[Work order]
Exactly the lines below from the one with "taas on etäisyysarviot" up to and including the one with "int u = v[x][i].first;" make up the answer, with nothing else added.

[Supplied records]
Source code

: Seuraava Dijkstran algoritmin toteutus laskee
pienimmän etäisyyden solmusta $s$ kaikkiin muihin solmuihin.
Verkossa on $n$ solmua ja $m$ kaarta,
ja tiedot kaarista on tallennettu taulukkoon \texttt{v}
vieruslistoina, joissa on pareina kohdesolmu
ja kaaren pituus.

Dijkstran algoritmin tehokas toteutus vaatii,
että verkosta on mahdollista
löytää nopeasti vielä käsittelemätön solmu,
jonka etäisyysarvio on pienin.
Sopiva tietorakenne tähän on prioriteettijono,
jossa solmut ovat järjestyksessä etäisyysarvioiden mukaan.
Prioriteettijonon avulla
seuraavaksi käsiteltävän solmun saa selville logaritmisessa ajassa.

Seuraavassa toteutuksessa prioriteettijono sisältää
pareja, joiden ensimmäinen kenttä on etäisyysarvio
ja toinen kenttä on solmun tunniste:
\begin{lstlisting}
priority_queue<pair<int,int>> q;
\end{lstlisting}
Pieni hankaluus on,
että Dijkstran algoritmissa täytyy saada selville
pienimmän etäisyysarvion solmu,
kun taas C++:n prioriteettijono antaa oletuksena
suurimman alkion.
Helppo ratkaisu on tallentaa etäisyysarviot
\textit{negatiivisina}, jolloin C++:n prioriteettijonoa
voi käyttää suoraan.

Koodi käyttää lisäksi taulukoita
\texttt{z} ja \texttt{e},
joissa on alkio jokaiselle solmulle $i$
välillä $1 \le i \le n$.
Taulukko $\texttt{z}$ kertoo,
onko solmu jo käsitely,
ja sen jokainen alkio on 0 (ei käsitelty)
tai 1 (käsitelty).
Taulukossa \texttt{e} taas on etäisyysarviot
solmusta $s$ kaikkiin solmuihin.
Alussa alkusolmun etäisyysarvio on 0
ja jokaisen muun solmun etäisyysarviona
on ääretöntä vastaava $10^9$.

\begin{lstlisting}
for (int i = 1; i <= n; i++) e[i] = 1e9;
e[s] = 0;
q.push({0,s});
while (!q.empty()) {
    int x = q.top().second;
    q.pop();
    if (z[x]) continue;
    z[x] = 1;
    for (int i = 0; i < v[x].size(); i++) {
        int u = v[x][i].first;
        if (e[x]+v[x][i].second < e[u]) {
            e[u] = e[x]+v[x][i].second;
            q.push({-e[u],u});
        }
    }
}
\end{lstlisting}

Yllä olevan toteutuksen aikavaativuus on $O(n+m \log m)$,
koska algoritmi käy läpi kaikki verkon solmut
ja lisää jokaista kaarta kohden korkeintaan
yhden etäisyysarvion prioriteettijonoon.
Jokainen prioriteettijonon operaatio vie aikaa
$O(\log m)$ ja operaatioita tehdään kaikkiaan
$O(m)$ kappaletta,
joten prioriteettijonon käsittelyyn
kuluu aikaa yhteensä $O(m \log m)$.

[Answer section]
Taulukossa \texttt{e} taas on etäisyysarviot
solmusta $s$ kaikkiin solmuihin.
Alussa alkusolmun etäisyysarvio on 0
ja jokaisen muun solmun etäisyysarviona
on ääretöntä vastaava $10^9$.

\begin{lstlisting}
for (int i = 1; i <= n; i++) e[i] = 1e9;
e[s] = 0;
q.push({0,s});
while (!q.empty()) {
    int x = q.top().second;
    q.pop();
    if (z[x]) continue;
    z[x] = 1;
    for (int i = 0; i < v[x].size(); i++) {
        int u = v[x][i].first;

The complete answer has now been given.